[Material supplied Boundary: Start]

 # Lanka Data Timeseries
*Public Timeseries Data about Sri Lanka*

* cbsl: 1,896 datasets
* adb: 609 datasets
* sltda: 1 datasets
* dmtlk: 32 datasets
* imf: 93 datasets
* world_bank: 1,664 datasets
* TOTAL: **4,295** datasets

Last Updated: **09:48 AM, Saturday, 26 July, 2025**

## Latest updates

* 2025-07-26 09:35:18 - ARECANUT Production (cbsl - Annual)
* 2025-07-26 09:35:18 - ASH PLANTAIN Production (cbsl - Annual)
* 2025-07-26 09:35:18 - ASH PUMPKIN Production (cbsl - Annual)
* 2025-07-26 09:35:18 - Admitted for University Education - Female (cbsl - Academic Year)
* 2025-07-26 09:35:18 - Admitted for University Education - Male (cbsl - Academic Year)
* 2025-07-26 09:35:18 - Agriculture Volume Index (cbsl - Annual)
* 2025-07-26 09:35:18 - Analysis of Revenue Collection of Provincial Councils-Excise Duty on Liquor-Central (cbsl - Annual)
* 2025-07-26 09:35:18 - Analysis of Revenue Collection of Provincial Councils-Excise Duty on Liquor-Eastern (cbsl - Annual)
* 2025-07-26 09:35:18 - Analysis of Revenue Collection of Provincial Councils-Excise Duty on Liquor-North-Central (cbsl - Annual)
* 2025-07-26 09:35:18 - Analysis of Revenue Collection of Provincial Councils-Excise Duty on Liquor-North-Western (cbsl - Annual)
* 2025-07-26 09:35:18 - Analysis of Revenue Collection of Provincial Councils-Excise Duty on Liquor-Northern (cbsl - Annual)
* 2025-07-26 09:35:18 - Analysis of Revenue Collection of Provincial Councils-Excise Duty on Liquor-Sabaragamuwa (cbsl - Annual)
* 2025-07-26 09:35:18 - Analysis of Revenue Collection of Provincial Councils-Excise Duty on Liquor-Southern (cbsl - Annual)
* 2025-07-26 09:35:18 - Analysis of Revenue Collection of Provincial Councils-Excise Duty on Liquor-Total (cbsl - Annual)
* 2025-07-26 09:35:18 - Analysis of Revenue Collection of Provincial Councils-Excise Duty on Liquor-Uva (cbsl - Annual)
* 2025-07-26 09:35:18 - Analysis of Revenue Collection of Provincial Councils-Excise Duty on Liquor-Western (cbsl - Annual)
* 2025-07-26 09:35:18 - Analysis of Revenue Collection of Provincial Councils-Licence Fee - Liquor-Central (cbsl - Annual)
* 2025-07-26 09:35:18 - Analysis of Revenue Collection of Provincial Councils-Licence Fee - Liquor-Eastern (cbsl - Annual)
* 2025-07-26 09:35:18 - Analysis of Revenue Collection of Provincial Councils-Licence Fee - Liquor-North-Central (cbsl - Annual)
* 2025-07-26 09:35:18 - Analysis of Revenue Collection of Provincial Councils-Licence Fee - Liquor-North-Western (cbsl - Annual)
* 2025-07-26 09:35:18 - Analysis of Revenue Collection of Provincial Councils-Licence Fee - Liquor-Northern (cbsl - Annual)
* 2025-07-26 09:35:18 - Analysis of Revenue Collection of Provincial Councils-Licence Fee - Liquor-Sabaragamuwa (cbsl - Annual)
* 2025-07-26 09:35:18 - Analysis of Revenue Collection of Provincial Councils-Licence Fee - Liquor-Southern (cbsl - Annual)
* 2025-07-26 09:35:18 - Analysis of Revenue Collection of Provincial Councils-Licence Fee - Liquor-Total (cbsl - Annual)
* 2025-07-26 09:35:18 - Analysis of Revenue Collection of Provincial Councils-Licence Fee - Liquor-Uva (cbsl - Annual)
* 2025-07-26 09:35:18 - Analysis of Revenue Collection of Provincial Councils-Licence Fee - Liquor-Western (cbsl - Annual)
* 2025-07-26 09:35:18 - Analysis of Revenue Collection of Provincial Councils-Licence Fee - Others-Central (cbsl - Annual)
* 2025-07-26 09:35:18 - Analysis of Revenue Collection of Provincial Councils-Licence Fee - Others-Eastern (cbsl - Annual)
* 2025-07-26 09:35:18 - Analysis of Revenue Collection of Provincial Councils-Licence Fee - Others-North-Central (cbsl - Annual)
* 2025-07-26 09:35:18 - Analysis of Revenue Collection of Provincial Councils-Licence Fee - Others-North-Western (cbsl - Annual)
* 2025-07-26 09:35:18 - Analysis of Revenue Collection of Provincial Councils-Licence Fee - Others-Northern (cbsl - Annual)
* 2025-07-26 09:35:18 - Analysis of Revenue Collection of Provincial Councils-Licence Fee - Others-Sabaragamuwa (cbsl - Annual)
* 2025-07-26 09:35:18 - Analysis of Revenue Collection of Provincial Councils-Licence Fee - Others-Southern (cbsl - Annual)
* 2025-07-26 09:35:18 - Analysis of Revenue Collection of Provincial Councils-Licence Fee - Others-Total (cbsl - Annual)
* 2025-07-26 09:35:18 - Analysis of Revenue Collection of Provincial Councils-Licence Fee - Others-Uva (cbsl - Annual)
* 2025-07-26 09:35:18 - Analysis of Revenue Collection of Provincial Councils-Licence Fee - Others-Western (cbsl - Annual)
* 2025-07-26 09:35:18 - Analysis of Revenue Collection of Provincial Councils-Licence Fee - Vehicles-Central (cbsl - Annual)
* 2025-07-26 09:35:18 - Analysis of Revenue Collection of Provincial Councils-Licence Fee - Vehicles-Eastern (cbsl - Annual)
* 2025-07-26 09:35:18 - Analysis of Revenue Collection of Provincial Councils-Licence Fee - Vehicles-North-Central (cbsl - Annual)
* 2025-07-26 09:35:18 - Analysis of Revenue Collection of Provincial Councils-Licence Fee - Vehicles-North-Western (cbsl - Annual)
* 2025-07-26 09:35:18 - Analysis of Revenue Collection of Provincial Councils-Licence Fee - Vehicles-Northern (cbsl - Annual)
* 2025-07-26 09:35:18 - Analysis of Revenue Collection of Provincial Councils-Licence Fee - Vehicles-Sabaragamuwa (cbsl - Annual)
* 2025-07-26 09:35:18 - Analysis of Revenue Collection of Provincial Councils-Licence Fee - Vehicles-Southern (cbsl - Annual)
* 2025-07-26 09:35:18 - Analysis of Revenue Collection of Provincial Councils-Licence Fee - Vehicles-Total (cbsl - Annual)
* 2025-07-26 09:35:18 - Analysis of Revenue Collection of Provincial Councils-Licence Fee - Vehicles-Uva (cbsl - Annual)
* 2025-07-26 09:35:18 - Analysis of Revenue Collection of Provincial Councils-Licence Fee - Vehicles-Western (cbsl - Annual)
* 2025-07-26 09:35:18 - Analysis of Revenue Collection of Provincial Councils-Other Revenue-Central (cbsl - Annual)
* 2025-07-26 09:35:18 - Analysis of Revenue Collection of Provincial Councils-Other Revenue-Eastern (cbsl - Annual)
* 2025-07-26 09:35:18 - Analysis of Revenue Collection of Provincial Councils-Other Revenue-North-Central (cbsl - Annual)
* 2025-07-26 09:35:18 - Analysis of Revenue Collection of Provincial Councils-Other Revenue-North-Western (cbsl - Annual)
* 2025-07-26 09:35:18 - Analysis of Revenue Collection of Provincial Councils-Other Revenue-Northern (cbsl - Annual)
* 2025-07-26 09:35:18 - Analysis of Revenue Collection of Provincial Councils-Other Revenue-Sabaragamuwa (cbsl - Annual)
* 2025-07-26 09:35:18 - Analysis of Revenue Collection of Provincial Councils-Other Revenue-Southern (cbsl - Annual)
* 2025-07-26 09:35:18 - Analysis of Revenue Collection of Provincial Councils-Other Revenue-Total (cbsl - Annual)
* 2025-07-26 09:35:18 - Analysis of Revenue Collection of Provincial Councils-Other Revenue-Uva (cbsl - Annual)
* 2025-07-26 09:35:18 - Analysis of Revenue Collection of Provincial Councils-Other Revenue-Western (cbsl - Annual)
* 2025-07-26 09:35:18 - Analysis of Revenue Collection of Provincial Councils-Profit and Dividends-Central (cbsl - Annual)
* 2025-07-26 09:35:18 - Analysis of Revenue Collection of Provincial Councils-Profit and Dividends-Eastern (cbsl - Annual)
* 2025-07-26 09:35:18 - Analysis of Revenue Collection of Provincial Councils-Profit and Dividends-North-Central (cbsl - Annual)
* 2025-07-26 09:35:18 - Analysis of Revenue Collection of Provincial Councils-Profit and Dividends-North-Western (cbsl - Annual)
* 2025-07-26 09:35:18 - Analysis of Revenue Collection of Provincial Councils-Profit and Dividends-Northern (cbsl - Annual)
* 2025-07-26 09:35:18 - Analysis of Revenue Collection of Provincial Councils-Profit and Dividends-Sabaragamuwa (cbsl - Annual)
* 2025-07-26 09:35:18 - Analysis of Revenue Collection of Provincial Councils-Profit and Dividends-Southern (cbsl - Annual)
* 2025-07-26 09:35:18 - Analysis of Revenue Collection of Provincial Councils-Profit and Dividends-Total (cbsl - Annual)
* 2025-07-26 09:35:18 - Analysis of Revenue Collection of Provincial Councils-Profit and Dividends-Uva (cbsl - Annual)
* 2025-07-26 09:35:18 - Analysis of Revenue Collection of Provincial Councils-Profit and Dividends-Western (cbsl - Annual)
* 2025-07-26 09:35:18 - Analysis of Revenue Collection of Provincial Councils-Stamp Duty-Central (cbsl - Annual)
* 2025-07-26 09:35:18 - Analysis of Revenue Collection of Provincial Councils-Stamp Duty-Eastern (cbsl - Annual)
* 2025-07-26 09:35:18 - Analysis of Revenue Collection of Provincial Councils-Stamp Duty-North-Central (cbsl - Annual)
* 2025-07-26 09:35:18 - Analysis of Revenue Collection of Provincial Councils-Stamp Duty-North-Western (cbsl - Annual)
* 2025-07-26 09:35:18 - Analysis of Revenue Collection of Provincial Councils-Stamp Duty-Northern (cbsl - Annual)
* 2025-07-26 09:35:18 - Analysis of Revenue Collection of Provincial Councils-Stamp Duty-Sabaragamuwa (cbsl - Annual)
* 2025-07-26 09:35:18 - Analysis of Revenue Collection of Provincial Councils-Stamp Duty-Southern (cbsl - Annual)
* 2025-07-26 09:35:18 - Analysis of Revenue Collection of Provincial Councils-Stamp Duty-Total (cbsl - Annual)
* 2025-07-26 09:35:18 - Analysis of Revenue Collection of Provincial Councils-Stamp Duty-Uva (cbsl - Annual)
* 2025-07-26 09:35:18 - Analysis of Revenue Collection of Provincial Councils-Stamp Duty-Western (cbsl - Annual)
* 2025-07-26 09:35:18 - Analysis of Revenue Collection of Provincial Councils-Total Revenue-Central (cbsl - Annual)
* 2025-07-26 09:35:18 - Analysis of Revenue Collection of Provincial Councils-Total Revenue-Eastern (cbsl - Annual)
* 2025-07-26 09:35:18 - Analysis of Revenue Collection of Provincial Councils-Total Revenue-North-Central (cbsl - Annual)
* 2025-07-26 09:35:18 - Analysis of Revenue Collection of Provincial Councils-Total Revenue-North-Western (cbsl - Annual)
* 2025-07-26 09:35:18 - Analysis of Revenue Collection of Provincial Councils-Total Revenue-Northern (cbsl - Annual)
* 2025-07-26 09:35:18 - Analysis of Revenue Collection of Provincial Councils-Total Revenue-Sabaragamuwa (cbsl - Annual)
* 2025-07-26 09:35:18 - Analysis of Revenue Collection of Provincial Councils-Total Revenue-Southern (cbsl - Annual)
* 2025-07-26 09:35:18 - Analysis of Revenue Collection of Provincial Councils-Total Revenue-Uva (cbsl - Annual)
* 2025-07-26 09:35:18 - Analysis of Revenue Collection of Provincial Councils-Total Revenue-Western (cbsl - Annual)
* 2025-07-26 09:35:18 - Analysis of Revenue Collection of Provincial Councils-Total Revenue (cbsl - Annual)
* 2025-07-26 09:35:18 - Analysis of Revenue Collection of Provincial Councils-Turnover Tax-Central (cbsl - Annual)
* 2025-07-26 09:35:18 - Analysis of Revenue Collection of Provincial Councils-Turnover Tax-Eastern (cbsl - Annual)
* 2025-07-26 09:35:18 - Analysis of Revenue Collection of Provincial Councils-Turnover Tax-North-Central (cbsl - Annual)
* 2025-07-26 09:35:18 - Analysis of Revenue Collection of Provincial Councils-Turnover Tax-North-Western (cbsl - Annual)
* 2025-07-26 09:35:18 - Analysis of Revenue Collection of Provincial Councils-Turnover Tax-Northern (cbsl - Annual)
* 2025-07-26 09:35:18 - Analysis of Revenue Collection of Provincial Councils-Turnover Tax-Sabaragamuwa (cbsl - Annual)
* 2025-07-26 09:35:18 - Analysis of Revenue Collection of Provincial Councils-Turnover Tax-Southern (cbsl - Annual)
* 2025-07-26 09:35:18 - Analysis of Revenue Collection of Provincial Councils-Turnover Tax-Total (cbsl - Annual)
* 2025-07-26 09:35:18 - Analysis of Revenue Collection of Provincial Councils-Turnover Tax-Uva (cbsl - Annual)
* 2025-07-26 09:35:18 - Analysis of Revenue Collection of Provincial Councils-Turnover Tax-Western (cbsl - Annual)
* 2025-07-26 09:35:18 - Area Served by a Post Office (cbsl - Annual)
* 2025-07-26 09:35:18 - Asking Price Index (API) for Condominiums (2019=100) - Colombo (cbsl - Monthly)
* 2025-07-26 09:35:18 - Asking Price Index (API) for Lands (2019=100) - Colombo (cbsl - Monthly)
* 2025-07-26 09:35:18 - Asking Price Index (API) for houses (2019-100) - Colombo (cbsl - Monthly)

[Material supplied Boundary: End]

▸ **Task to complete**: Reproduce exactly the entries above, limited to the lines from the one with "Female (cbsl - Academic Year)" through the one with "on Liquor-Eastern (cbsl - Annual)", both included.

▸ **Worked solution**:
* 2025-07-26 09:35:18 - Admitted for University Education - Female (cbsl - Academic Year)
* 2025-07-26 09:35:18 - Admitted for University Education - Male (cbsl - Academic Year)
* 2025-07-26 09:35:18 - Agriculture Volume Index (cbsl - Annual)
* 2025-07-26 09:35:18 - Analysis of Revenue Collection of Provincial Councils-Excise Duty on Liquor-Central (cbsl - Annual)
* 2025-07-26 09:35:18 - Analysis of Revenue Collection of Provincial Councils-Excise Duty on Liquor-Eastern (cbsl - Annual)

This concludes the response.